_PROBLEM STATEMENT:_
Only the lines with "interface" in them need to be copied from the listing.

-------

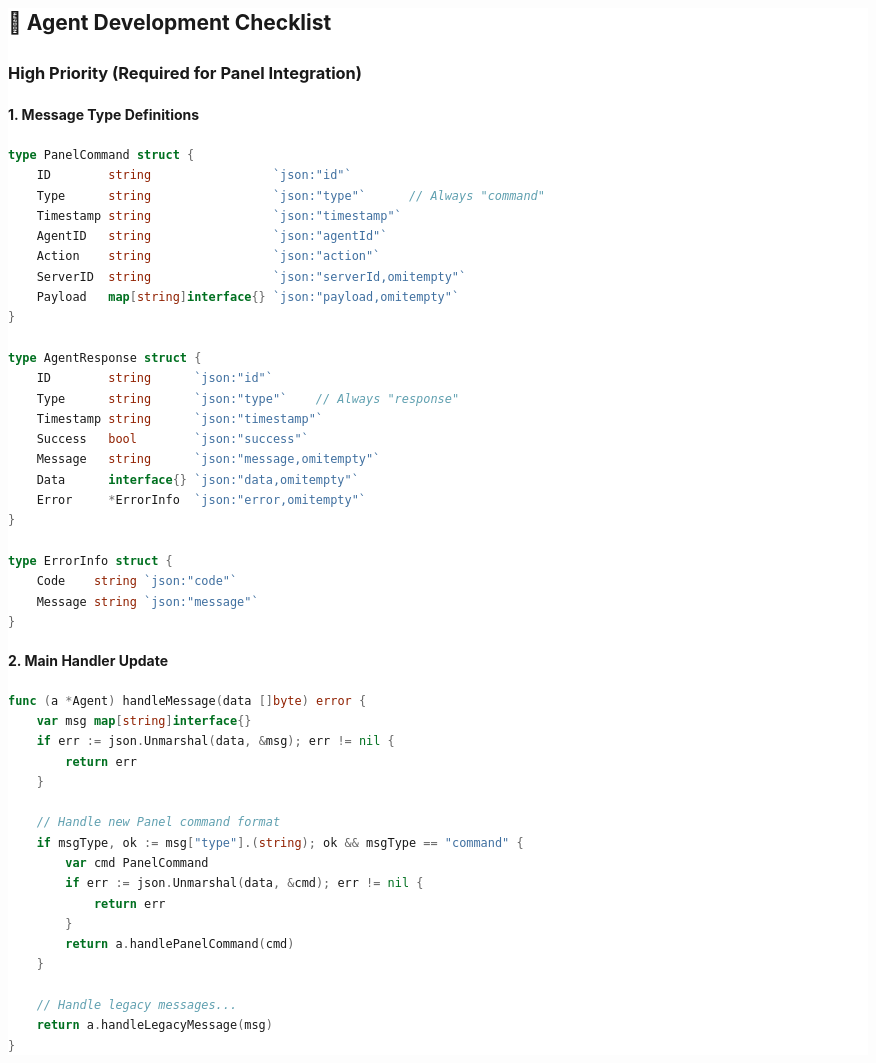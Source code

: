 
## 🎯 **Agent Development Checklist**

### **High Priority (Required for Panel Integration)**

#### **1. Message Type Definitions**
```go
type PanelCommand struct {
    ID        string                 `json:"id"`
    Type      string                 `json:"type"`      // Always "command"
    Timestamp string                 `json:"timestamp"`
    AgentID   string                 `json:"agentId"`
    Action    string                 `json:"action"`
    ServerID  string                 `json:"serverId,omitempty"`
    Payload   map[string]interface{} `json:"payload,omitempty"`
}

type AgentResponse struct {
    ID        string      `json:"id"`
    Type      string      `json:"type"`    // Always "response"
    Timestamp string      `json:"timestamp"`
    Success   bool        `json:"success"`
    Message   string      `json:"message,omitempty"`
    Data      interface{} `json:"data,omitempty"`
    Error     *ErrorInfo  `json:"error,omitempty"`
}

type ErrorInfo struct {
    Code    string `json:"code"`
    Message string `json:"message"`
}
```

#### **2. Main Handler Update**
```go
func (a *Agent) handleMessage(data []byte) error {
    var msg map[string]interface{}
    if err := json.Unmarshal(data, &msg); err != nil {
        return err
    }
    
    // Handle new Panel command format
    if msgType, ok := msg["type"].(string); ok && msgType == "command" {
        var cmd PanelCommand
        if err := json.Unmarshal(data, &cmd); err != nil {
            return err
        }
        return a.handlePanelCommand(cmd)
    }
    
    // Handle legacy messages...
    return a.handleLegacyMessage(msg)
}
```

-------

_TASK RESULT:_
    Payload   map[string]interface{} `json:"payload,omitempty"`
    Data      interface{} `json:"data,omitempty"`
    var msg map[string]interface{}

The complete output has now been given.